**Provided records:**
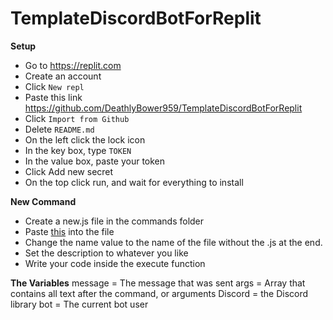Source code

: # TemplateDiscordBotForReplit

**Setup**
- Go to https://replit.com
- Create an account
- Click `New repl`
- Paste this link <https://github.com/DeathlyBower959/TemplateDiscordBotForReplit>
- Click `Import from Github`
- Delete `README.md`
- On the left click the lock icon
- In the key box, type `TOKEN`
- In the value box, paste your token
- Click Add new secret
- On the top click run, and wait for everything to install


**New Command**
- Create a new.js file in the commands folder
- Paste [this](https://srcb.in/GUoLYSsCOf) into the file
- Change the name value to the name of the file without the .js at the end.
- Set the description to whatever you like
- Write your code inside the execute function


**The Variables**
message = The message that was sent
args = Array that contains all text after the command, or arguments
Discord = the Discord library
bot = The current bot user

**Problem statement:**
Gather every line from the listing above in which the word "TemplateDiscordBotForReplit" appears.

**Result of this exercise:**
: # TemplateDiscordBotForReplit
- Paste this link <https://github.com/DeathlyBower959/TemplateDiscordBotForReplit>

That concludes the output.